→ Records provided
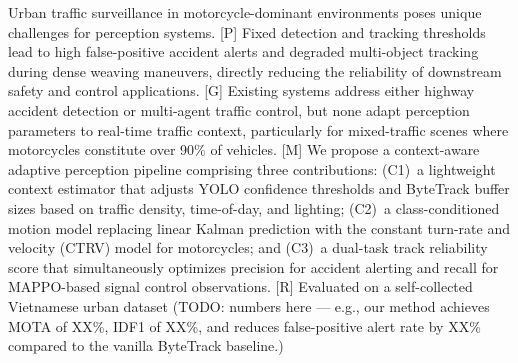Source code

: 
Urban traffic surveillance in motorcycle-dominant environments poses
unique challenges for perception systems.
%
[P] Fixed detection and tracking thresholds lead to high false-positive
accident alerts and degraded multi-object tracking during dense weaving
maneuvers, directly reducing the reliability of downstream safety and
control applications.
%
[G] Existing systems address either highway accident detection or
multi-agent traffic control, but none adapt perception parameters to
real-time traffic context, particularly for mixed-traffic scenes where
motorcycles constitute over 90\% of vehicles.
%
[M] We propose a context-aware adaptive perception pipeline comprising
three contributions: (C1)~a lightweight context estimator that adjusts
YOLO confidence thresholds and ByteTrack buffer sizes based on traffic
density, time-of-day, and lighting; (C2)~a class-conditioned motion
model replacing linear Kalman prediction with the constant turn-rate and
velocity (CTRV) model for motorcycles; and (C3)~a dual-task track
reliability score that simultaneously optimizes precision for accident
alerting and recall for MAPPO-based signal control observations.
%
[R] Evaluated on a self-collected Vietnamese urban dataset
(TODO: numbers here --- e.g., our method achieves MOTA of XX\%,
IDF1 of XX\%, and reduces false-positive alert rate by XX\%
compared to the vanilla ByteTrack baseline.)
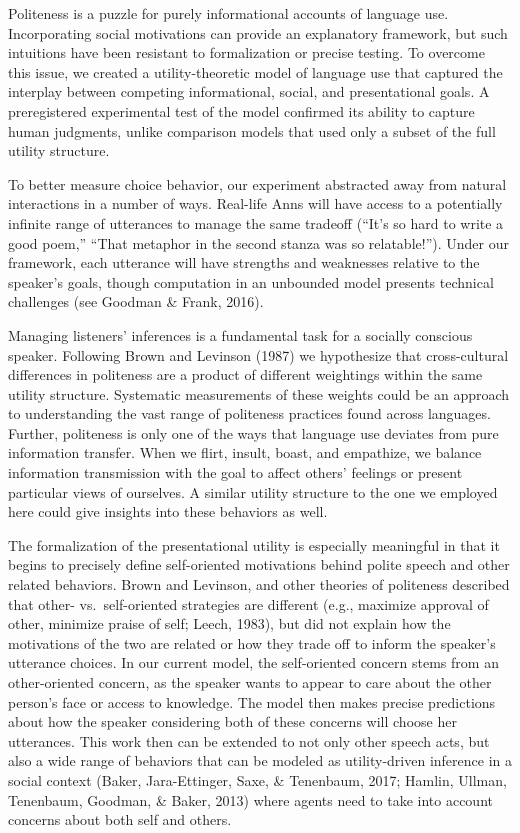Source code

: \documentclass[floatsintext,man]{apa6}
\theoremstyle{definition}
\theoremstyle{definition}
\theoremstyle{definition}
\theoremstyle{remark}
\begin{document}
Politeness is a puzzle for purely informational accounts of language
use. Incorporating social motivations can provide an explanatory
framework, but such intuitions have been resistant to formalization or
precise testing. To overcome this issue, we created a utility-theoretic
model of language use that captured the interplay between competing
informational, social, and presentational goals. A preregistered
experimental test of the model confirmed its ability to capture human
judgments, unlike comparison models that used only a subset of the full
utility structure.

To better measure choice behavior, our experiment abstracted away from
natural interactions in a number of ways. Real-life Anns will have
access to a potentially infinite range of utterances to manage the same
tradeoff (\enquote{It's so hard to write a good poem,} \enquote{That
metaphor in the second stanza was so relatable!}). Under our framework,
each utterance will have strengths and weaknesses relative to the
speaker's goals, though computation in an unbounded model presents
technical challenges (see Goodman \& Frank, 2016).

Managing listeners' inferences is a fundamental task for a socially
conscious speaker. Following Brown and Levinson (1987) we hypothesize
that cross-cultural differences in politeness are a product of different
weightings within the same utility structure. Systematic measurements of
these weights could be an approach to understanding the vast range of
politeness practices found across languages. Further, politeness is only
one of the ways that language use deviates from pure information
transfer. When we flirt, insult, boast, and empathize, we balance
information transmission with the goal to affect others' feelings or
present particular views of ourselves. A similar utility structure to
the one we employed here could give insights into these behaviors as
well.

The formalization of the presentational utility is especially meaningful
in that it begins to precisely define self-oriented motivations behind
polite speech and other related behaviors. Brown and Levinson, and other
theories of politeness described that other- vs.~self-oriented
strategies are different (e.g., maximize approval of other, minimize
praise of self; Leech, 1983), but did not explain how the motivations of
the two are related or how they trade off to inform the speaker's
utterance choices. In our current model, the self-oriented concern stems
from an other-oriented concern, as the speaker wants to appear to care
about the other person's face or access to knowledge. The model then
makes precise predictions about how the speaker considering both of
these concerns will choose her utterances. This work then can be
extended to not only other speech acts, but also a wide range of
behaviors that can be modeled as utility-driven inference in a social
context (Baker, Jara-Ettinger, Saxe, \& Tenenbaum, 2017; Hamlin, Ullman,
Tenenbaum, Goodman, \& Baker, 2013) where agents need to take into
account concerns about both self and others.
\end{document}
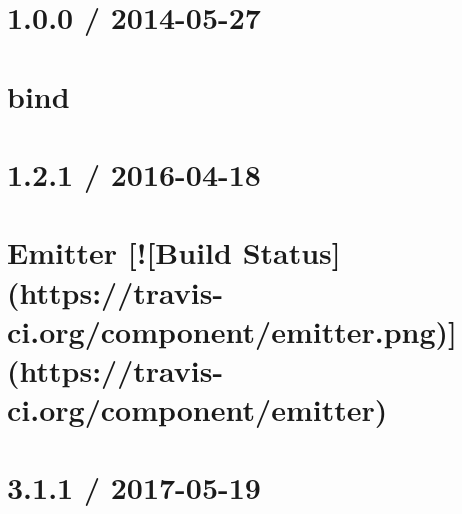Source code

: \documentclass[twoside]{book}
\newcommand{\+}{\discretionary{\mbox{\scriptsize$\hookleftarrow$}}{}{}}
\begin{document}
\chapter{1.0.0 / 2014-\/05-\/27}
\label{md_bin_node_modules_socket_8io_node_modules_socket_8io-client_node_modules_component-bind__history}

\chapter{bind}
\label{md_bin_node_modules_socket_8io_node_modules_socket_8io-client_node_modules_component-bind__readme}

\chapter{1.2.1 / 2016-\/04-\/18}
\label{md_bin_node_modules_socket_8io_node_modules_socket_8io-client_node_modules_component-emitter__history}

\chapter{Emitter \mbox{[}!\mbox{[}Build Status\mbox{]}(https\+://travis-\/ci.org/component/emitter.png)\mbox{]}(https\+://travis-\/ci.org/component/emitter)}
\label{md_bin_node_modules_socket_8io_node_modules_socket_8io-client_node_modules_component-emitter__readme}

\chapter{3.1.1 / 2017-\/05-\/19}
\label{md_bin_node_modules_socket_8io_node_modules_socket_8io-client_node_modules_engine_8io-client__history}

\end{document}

→ Instructions to follow
Copy out every line of the data that includes "where".

→ The answer
real-time traffic context, particularly for mixed-traffic scenes where
Tenenbaum, Goodman, \& Baker, 2013) where agents need to take into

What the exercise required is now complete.